§ MATERIAL SUPPLIED
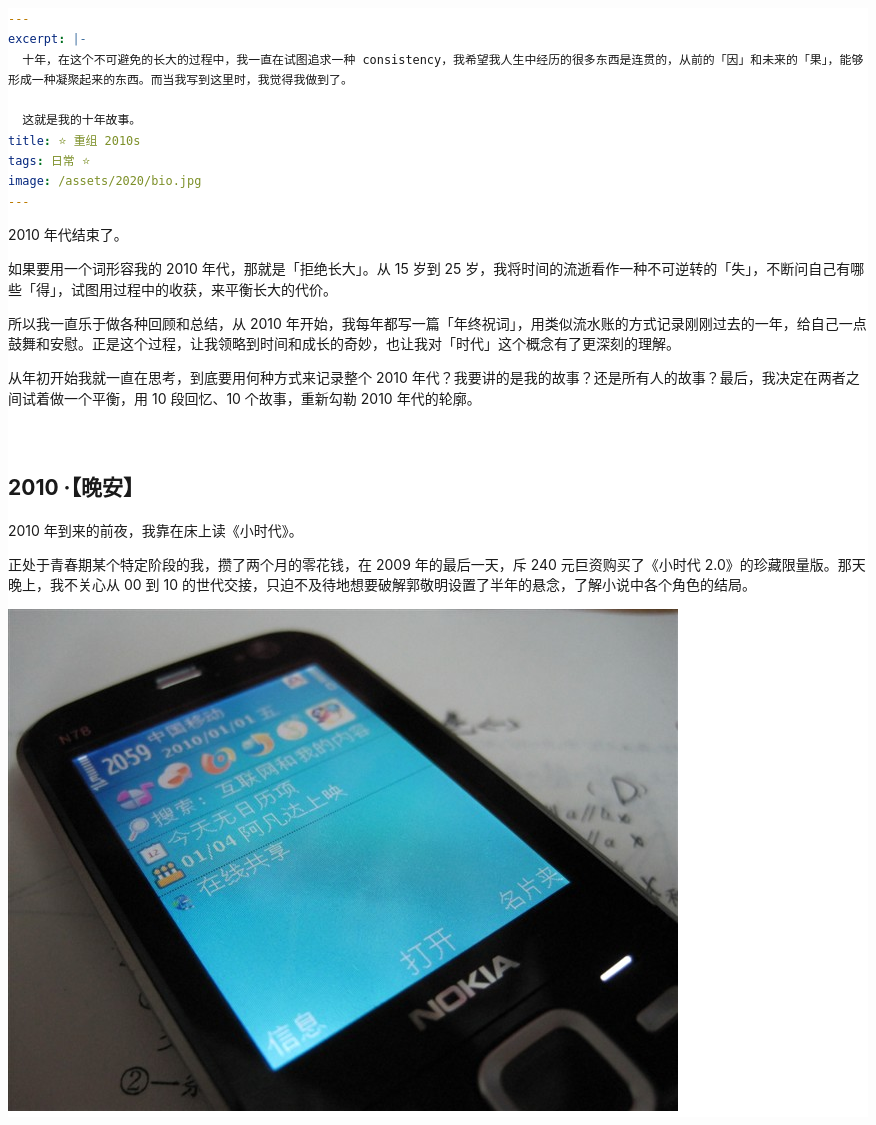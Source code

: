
 ```yaml
---
excerpt: |-
  十年，在这个不可避免的长大的过程中，我一直在试图追求一种 consistency，我希望我人生中经历的很多东西是连贯的，从前的「因」和未来的「果」，能够形成一种凝聚起来的东西。而当我写到这里时，我觉得我做到了。

  这就是我的十年故事。
title: ⭐️ 重组 2010s
tags: 日常 ⭐️
image: /assets/2020/bio.jpg
---
```


2010 年代结束了。

如果要用一个词形容我的 2010 年代，那就是「拒绝长大」。从 15 岁到 25 岁，我将时间的流逝看作一种不可逆转的「失」，不断问自己有哪些「得」，试图用过程中的收获，来平衡长大的代价。

所以我一直乐于做各种回顾和总结，从 2010 年开始，我每年都写一篇「年终祝词」，用类似流水账的方式记录刚刚过去的一年，给自己一点鼓舞和安慰。正是这个过程，让我领略到时间和成长的奇妙，也让我对「时代」这个概念有了更深刻的理解。

从年初开始我就一直在思考，到底要用何种方式来记录整个 2010 年代？我要讲的是我的故事？还是所有人的故事？最后，我决定在两者之间试着做一个平衡，用 10 段回忆、10 个故事，重新勾勒 2010 年代的轮廓。

<br>

## 2010 ·【晚安】

2010 年到来的前夜，我靠在床上读《小时代》。

正处于青春期某个特定阶段的我，攒了两个月的零花钱，在 2009 年的最后一天，斥 240 元巨资购买了《小时代 2.0》的珍藏限量版。那天晚上，我不关心从 00 到 10 的世代交接，只迫不及待地想要破解郭敬明设置了半年的悬念，了解小说中各个角色的结局。

![](/assets/2019/2010avatar.jpg)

§ DESCRIPTION OF THE TASK
Copy each line above holding "assets".

§ EXERCISE ANSWER
image: /assets/2020/bio.jpg
![](/assets/2019/2010avatar.jpg)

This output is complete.